Bug 1464055

Summary: bond has no speed set in active_migration_network_interfaces
Product: [oVirt] ovirt-engine Reporter: Tomas Jelinek <tjelinek>
Component: Backend.CoreAssignee: Edward Haas <edwardh>
Status: CLOSED CURRENTRELEASE QA Contact: Michael Burman <mburman>
Severity: high Docs Contact:
Priority: high    
Version: 4.2.0CC: bugs, danken, klaas, mburman, mmucha, myakove, tjelinek, ylavi
Target Milestone: ovirt-4.2.0Flags: rule-engine: ovirt-4.2+
Target Release: ---   
Hardware: Unspecified   
OS: Unspecified   
Whiteboard:
Fixed In Version: Doc Type: Bug Fix
Doc Text:
Cause: engine does not read bond speed from refreshcapabilities call. refreshcapabilities does not contain speed for bonds. Allegedly refreshcapabilities should not even contain that, but there's no simple way for engine to read it from stats call. Consequence: bond does not report speed. Fix: Engine code was fixed to read speed for bonds from refreshcapabilities, so bonds speed is read from it just like any other iface. Result: I don't know how vdsm should and will behave. If vdsm is modified so that refreshcapabilities reports bonds speed, this reported speed will propagate through engine to the user.
Story Points: ---
Clone Of: Environment:
Last Closed: 2017-12-20 11:26:02 UTC Type: Bug
Regression: --- Mount Type: ---
Documentation: --- CRM:
Verified Versions: Category: ---
oVirt Team: Network RHEL 7.3 requirements from Atomic Host:
Cloudforms Team: --- Target Upstream Version:
Embargoed:
Attachments:
Description Flags
supervdsm.log none

Description Tomas Jelinek 2017-06-22 10:54:45 UTC
If the VM is being migrated, the max bandwidth of the migration is calculated based on the getActiveMigrationNetworkInterfaceForHost. If this interface happens to be a bond, the speed of this bond is set to 0 and the migration max bandwidth than falls back to the default value configured in vdsm.conf.

Expected results:
The "speed" property will be populated based on the bond type and its nics so the max bandwidth will be than populated by a more realistic value.
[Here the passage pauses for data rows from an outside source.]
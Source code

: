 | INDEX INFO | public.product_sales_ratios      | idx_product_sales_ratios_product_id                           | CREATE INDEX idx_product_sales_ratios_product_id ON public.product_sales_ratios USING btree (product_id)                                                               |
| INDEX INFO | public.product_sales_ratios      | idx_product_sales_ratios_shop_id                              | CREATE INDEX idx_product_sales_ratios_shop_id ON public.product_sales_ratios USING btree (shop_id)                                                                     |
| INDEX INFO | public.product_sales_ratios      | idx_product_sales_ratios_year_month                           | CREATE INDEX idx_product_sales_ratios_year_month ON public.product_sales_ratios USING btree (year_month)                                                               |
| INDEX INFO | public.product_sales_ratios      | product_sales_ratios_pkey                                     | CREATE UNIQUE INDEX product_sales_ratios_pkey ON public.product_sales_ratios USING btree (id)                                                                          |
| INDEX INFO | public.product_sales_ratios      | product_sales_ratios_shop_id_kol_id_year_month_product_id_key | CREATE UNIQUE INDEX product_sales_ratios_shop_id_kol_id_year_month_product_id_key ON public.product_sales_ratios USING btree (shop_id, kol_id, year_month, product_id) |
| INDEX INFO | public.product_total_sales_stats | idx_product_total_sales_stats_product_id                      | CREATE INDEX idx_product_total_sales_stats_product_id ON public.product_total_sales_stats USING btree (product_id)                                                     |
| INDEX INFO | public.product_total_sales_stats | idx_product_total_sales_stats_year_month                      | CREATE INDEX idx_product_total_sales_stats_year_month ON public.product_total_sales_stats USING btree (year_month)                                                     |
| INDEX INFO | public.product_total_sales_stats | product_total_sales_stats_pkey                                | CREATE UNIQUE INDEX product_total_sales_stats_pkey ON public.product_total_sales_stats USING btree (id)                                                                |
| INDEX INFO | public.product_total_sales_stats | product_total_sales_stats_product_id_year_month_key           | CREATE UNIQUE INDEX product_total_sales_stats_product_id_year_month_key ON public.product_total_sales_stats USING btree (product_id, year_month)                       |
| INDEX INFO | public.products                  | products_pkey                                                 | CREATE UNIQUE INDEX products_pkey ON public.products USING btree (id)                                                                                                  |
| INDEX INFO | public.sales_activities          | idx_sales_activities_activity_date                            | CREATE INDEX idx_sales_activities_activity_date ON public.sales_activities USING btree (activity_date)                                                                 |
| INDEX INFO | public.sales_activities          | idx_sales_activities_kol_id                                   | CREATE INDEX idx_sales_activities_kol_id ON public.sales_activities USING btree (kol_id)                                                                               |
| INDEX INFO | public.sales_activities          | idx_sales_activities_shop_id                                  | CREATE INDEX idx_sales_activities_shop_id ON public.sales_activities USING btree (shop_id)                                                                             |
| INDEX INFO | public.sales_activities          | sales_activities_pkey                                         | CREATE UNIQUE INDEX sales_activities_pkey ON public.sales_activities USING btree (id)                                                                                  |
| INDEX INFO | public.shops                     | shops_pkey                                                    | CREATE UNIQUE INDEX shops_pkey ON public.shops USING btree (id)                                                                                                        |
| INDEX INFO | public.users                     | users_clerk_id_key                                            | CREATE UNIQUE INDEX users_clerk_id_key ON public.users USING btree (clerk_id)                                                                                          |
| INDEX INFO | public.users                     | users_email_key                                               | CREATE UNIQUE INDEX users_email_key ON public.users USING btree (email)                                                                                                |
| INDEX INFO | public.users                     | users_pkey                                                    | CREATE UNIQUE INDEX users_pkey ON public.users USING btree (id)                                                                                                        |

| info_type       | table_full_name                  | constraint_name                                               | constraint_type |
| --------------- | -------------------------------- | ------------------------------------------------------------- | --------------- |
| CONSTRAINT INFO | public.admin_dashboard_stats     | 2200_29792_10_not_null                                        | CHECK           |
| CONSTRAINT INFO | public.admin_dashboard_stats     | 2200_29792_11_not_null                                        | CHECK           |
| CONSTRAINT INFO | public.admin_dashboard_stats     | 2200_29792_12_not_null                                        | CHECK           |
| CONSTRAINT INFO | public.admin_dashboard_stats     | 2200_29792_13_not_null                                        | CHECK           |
Comment 1 Michael Burman 2017-07-05 07:43:04 UTC
vdsm already report speed for bond - 

"bond0": {
            "rxErrors": "0", 
            "name": "bond0", 
            "tx": "2566194", 
            "txDropped": "0", 
            "sampleTime": 1499240322.044425, 
            "rx": "3900344926", 
            "txErrors": "0", 
            "state": "up", 
            "speed": "2000", 
            "rxDropped": "17807"

We should add this for the engine as well.

Comment 2 Martin Mucha 2017-07-11 18:10:35 UTC
(In reply to Tomas Jelinek from comment #0)
> If the VM is being migrated, the max bandwidth of the migration is
> calculated based on the getActiveMigrationNetworkInterfaceForHost. If this
> interface happens to be a bond, the speed of this bond is set to 0 and the
> migration max bandwidth than falls back to the default value configured in
> vdsm.conf.
> 
> Expected results:
> The "speed" property will be populated based on the bond type and its nics
> so the max bandwidth will be than populated by a more realistic value.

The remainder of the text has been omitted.